A recent investigative report on CNN focused on a sensitive topic – could schools be making our kids sick? One of the children in the report, a third grader from Connecticut named Matthew, developed a series of worsening respiratory symptoms through the 2010-11 school year. What started with lethargy, headaches, a persistent cough and respiratory infections progressed into pneumonia and a sinus infection so severe that it required hospitalization.
Matthew missed 53 days of school that year, but he seemed to miraculously recover when summer vacation started. Within three weeks of starting school later that year, Matthew missed 10 days of school with a respiratory infection. Matthew is now being home-schooled by his mother and is doing fine. Testing at the school found elevated levels of mold in the gym/cafeteria and two other areas. The school board spent $16,000 cleaning the school and is considering whether to close the school temporarily to replace a leaking roof.
CNN states that figures are hard to come by, but studies estimate that a third or more of U.S. schools have mold or other indoor air quality issues serious enough to cause respiratory issues like asthma in students and teachers.
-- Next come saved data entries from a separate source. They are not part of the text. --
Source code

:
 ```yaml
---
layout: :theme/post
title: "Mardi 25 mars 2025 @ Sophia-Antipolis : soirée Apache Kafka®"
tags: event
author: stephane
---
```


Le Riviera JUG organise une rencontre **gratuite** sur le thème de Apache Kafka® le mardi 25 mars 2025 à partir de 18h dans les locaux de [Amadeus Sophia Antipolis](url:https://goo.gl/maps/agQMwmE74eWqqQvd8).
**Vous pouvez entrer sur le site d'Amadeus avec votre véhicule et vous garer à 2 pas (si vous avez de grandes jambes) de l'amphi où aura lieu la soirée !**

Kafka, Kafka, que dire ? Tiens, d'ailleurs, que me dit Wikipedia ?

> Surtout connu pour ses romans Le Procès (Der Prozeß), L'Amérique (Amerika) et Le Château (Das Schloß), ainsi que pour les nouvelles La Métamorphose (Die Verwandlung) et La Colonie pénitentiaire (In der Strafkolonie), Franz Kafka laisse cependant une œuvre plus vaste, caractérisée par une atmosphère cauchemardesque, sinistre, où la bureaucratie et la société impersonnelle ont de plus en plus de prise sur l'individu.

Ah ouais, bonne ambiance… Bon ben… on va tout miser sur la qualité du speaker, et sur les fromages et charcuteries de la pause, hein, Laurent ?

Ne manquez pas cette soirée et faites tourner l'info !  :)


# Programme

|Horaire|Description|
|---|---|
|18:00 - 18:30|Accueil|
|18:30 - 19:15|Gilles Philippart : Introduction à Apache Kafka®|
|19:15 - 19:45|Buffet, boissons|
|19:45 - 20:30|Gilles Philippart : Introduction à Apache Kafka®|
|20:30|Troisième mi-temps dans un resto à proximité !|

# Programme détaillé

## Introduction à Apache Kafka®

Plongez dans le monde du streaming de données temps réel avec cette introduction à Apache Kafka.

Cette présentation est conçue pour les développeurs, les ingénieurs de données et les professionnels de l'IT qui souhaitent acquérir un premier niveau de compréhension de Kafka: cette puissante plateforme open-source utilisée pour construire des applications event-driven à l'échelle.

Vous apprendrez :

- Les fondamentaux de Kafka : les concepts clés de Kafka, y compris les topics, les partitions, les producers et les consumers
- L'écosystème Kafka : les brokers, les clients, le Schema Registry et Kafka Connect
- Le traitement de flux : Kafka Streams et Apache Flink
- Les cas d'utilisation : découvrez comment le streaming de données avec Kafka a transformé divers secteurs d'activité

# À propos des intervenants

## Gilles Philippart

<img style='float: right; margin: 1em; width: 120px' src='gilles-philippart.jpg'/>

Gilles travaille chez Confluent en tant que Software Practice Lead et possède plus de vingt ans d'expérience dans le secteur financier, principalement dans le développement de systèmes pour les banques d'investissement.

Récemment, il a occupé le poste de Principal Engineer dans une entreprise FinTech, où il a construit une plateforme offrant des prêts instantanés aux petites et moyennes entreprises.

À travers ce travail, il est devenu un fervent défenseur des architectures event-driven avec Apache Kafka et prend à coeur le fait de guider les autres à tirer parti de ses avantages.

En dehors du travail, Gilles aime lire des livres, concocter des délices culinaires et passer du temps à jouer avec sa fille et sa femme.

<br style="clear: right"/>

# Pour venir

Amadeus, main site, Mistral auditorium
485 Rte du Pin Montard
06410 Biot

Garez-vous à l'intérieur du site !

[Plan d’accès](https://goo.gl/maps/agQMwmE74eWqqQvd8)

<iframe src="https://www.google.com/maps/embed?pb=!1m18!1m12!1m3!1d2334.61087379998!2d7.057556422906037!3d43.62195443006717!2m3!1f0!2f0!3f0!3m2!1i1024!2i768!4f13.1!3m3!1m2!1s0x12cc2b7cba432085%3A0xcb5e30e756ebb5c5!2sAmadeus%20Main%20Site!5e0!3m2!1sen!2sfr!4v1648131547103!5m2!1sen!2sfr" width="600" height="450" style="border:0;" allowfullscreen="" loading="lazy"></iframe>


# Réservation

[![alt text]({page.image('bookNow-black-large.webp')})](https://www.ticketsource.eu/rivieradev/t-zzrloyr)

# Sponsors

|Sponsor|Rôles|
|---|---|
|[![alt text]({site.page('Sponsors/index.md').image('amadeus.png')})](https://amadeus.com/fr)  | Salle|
Doctors who treat children with asthma say that the medications students take for asthma, allergies and sinus infections, can make it harder for them to do their best work.
Just how bad is the air in our schools? Research published in Pediatric Allergy and Immunology in late 2011 found that the level of living mold in the air of over 200 classrooms exceeded an established standard in 33% of classrooms tested. Children in the rooms with abnormal mold counts experienced more stuffy noses, coughs and infections than children in rooms with normal mold counts. The scientists who conducted the study recommended that schools be routinely tested and evaluated for airborne mold.
I used to teach in a state-owned school building that had a roof leak for years. There was no money to repair the roof, so facilities placed a dish pan with a garden hose leading to a bucket on the floor that faculty were expected to empty out when full. I remember the musty smell in that room and have often wondered what was growing above the ceiling – it certainly could not have been good.
So what is going on here? Our firm has been engaged to test the air in numerous schools, and it is unfair to imply that all schools are poorly maintained, with mold growing everywhere. In fact, we have run to the defense of many administrators, who make every effort to fix the leaks and other environmental issues in their buildings using the scant resources that are available.
Since I have doubts that there will never be enough money to rid our schools of mold hazards, my advice to parents is to be observant. Does your child stay sick while school is in session, and get better during breaks? Are other parents experiencing the same problem with their children? Have you observed moisture problems in the school? If you are quite certain there is an issue that is going unnoticed, let the administration know about your concerns for the health of the children and teachers. The decision to remove your child from the school may become an easy one if nothing can be done to fix the problem and your child continues to be unhealthy.